_Activity_
Reply with exactly the lines from the one that contains "Speed Range |" through the last line of the records below, and with no other lines.

_Available data_
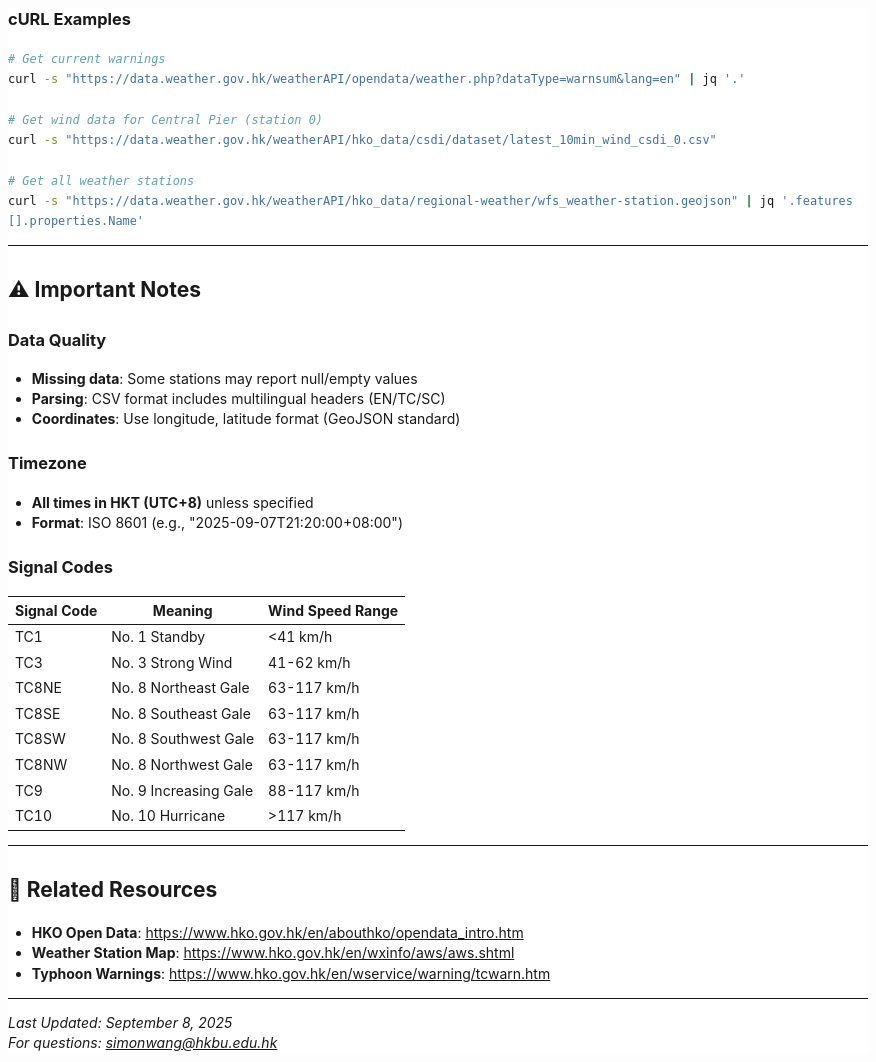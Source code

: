 ### cURL Examples
```bash
# Get current warnings
curl -s "https://data.weather.gov.hk/weatherAPI/opendata/weather.php?dataType=warnsum&lang=en" | jq '.'

# Get wind data for Central Pier (station 0)
curl -s "https://data.weather.gov.hk/weatherAPI/hko_data/csdi/dataset/latest_10min_wind_csdi_0.csv"

# Get all weather stations
curl -s "https://data.weather.gov.hk/weatherAPI/hko_data/regional-weather/wfs_weather-station.geojson" | jq '.features[].properties.Name'
```

---

## ⚠️ Important Notes

### Data Quality
- **Missing data**: Some stations may report null/empty values
- **Parsing**: CSV format includes multilingual headers (EN/TC/SC)
- **Coordinates**: Use longitude, latitude format (GeoJSON standard)

### Timezone
- **All times in HKT (UTC+8)** unless specified
- **Format**: ISO 8601 (e.g., "2025-09-07T21:20:00+08:00")

### Signal Codes
| Signal Code | Meaning | Wind Speed Range |
|-------------|---------|------------------|
| TC1 | No. 1 Standby | <41 km/h |
| TC3 | No. 3 Strong Wind | 41-62 km/h |
| TC8NE | No. 8 Northeast Gale | 63-117 km/h |
| TC8SE | No. 8 Southeast Gale | 63-117 km/h |
| TC8SW | No. 8 Southwest Gale | 63-117 km/h |
| TC8NW | No. 8 Northwest Gale | 63-117 km/h |
| TC9 | No. 9 Increasing Gale | 88-117 km/h |
| TC10 | No. 10 Hurricane | >117 km/h |

---

## 🔗 Related Resources

- **HKO Open Data**: https://www.hko.gov.hk/en/abouthko/opendata_intro.htm
- **Weather Station Map**: https://www.hko.gov.hk/en/wxinfo/aws/aws.shtml
- **Typhoon Warnings**: https://www.hko.gov.hk/en/wservice/warning/tcwarn.htm

---

*Last Updated: September 8, 2025*  
*For questions: simonwang@hkbu.edu.hk*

_Result_
| Signal Code | Meaning | Wind Speed Range |
|-------------|---------|------------------|
| TC1 | No. 1 Standby | <41 km/h |
| TC3 | No. 3 Strong Wind | 41-62 km/h |
| TC8NE | No. 8 Northeast Gale | 63-117 km/h |
| TC8SE | No. 8 Southeast Gale | 63-117 km/h |
| TC8SW | No. 8 Southwest Gale | 63-117 km/h |
| TC8NW | No. 8 Northwest Gale | 63-117 km/h |
| TC9 | No. 9 Increasing Gale | 88-117 km/h |
| TC10 | No. 10 Hurricane | >117 km/h |

---

## 🔗 Related Resources

- **HKO Open Data**: https://www.hko.gov.hk/en/abouthko/opendata_intro.htm
- **Weather Station Map**: https://www.hko.gov.hk/en/wxinfo/aws/aws.shtml
- **Typhoon Warnings**: https://www.hko.gov.hk/en/wservice/warning/tcwarn.htm

---

*Last Updated: September 8, 2025*  
*For questions: simonwang@hkbu.edu.hk*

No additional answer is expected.